• **WORK REQUEST**:
For the entries below, the result should be an exact transcription of the lines from the one with "There are *user" up to and including the one with "- All WinUI", and only those.

• **RECORDS TO PROCESS**:
▼▼▼

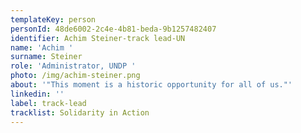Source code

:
 ```yaml
---
templateKey: person
personId: 48de6002-2c4e-4b81-beda-9b1257482407
identifier: Achim Steiner-track lead-UN
name: 'Achim '
surname: Steiner
role: 'Administrator, UNDP '
photo: /img/achim-steiner.png
about: '"This moment is a historic opportunity for all of us."'
linkedin: ''
label: track-lead
tracklist: Solidarity in Action
---
```

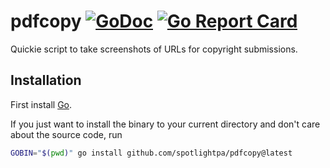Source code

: # pdfcopy [![GoDoc](https://godoc.org/github.com/spotlightpa/pdfcopy?status.svg)](https://godoc.org/github.com/spotlightpa/pdfcopy) [![Go Report Card](https://goreportcard.com/badge/github.com/spotlightpa/pdfcopy)](https://goreportcard.com/report/github.com/spotlightpa/pdfcopy)

Quickie script to take screenshots of URLs for copyright submissions.

## Installation

First install [Go](http://golang.org).

If you just want to install the binary to your current directory and don't care about the source code, run

```bash
GOBIN="$(pwd)" go install github.com/spotlightpa/pdfcopy@latest
```
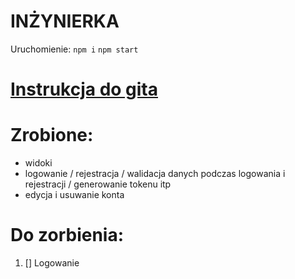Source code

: # INŻYNIERKA 
Uruchomienie:
    ```
    npm i
    ```
    ```
    npm start
    ```

# [Instrukcja do gita](https://github.com/krystiancz21/Inzynierka/blob/main/git_guide.md)

# Zrobione:
 * widoki 
 * logowanie / rejestracja / walidacja danych podczas logowania i rejestracji / generowanie tokenu itp
 * edycja i usuwanie konta
 

# Do zorbienia:
 1. [] Logowanie
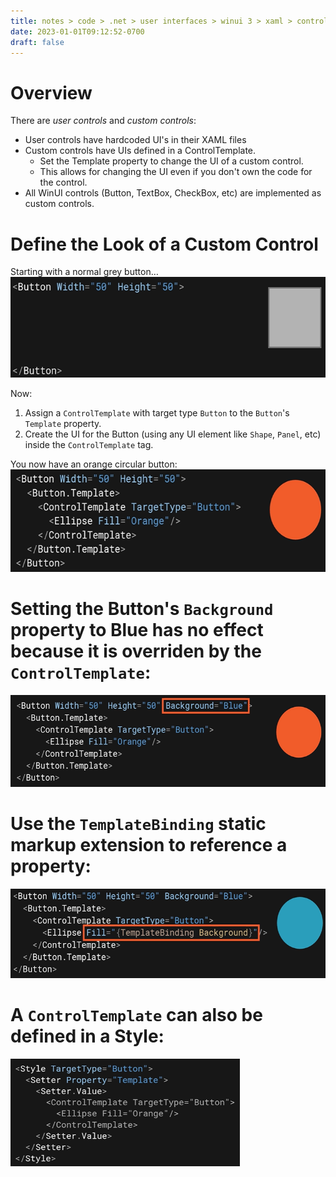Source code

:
 ```yaml
---
title: notes > code > .net > user interfaces > winui 3 > xaml > control > templates
date: 2023-01-01T09:12:52-0700
draft: false
---
```

# Overview
There are *user controls* and *custom controls*:
- User controls have hardcoded UI's in their XAML files
- Custom controls have UIs defined in a ControlTemplate.
  - Set the Template property to change the UI of a custom control.
  - This allows for changing the UI even if you don't own the code for the control.
- All WinUI controls (Button, TextBox, CheckBox, etc) are implemented as custom controls.

# Define the Look of a Custom Control
Starting with a normal grey button…  
<img src="XAML_Control-Templates-image1.png" style="width:6.04167in;height:1.675in" />  

Now:
1.  Assign a `ControlTemplate` with target type `Button` to the `Button`'s `Template` property.
2.  Create the UI for the Button (using any UI element like `Shape`, `Panel`, etc) inside the `ControlTemplate` tag.

You now have an orange circular button:  
<img src="XAML_Control-Templates-image2.png" style="width:6.10833in;height:1.70833in" />  

# Setting the Button's `Background` property to Blue has no effect because it is overriden by the `ControlTemplate`:  
<img src="XAML_Control-Templates-image3.png" style="width:5.975in;height:1.53333in" />  

# Use the `TemplateBinding` static markup extension to reference a property:  
<img src="XAML_Control-Templates-image4.png" style="width:5.975in;height:1.49167in" />  

# A `ControlTemplate` can also be defined in a Style:  
<img src="XAML_Control-Templates-image5.png" style="width:3.825in;height:1.79167in" />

▲▲▲

• **COMPLETED EXERCISE**:
There are *user controls* and *custom controls*:
- User controls have hardcoded UI's in their XAML files
- Custom controls have UIs defined in a ControlTemplate.
  - Set the Template property to change the UI of a custom control.
  - This allows for changing the UI even if you don't own the code for the control.
- All WinUI controls (Button, TextBox, CheckBox, etc) are implemented as custom controls.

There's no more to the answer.